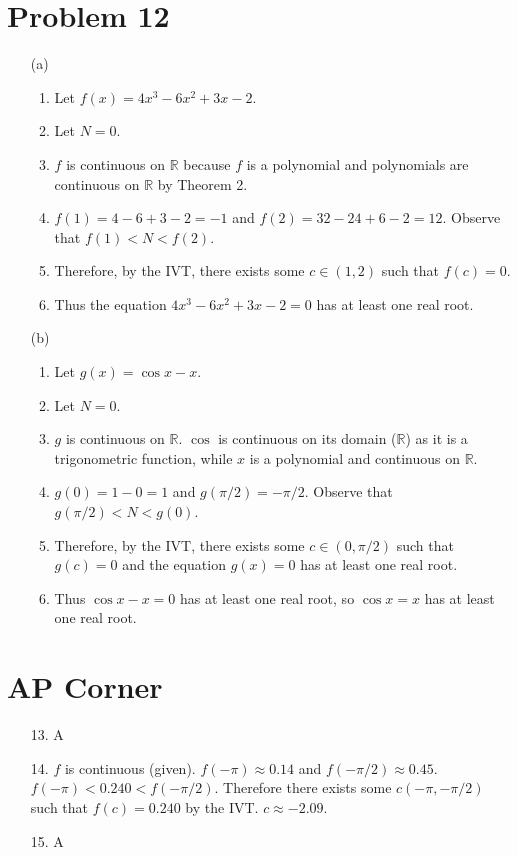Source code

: \documentclass{article}
\newcommand*{\problem}[1]{\section*{Problem #1}}
\newcommand*{\aps}{\section*{AP Corner}}
\begin{document}
\problem{12}
\begin{itemize}
	\item[(a)]
	\begin{enumerate}
		\item Let $f(x)=4x^3-6x^2+3x-2$.
		\item Let $N=0$.
		\item $f$ is continuous on $\mathbb{R}$ because $f$ is a polynomial and polynomials are continuous on $\mathbb{R}$ by Theorem 2.
		\item $f(1)=4-6+3-2=-1$ and $f(2)=32-24+6-2=12$. Observe that $f(1)<N<f(2)$.
		\item Therefore, by the IVT, there exists some $c\in(1,2)$ such that $f(c)=0$.
		\item Thus the equation $4x^3-6x^2+3x-2=0$ has at least one real root.
	\end{enumerate}

	\item[(b)]
	\begin{enumerate}
		\item Let $g(x)=\cos x-x$.
		\item Let $N=0$.
		\item $g$ is continuous on $\mathbb{R}$. $\cos$ is continuous on its domain ($\mathbb{R}$) as it is a trigonometric function, while $x$ is a polynomial and continuous on $\mathbb{R}$.
		\item $g(0)=1-0=1$ and $g(\pi/2)=-\pi/2$. Observe that $g(\pi/2)<N<g(0)$.
		\item Therefore, by the IVT, there exists some $c\in(0,\pi/2)$ such that $g(c)=0$ and the equation $g(x)=0$ has at least one real root.
		\item Thus $\cos x-x=0$ has at least one real root, so $\cos x=x$ has at least one real root.
	\end{enumerate}
\end{itemize}

\aps
\begin{itemize}
	\item[13.]A
	\item[14.] $f$ is continuous (given). $f(-\pi)\approx0.14$ and $f(-\pi/2)\approx0.45$. $f(-\pi)<0.240<f(-\pi/2)$. Therefore there exists some $c(-\pi,-\pi/2)$ such that $f(c)=0.240$ by the IVT. $c\approx-2.09$.
	\item[15.]A
\end{itemize}
\end{document}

══════

About this exercise:
Copy out exactly, and only, the lines from the one that contains "the IVT. $c\approx-2.09$." through the last line of the material above.

Output of the exercise:
	\item[14.] $f$ is continuous (given). $f(-\pi)\approx0.14$ and $f(-\pi/2)\approx0.45$. $f(-\pi)<0.240<f(-\pi/2)$. Therefore there exists some $c(-\pi,-\pi/2)$ such that $f(c)=0.240$ by the IVT. $c\approx-2.09$.
	\item[15.]A
\end{itemize}
\end{document}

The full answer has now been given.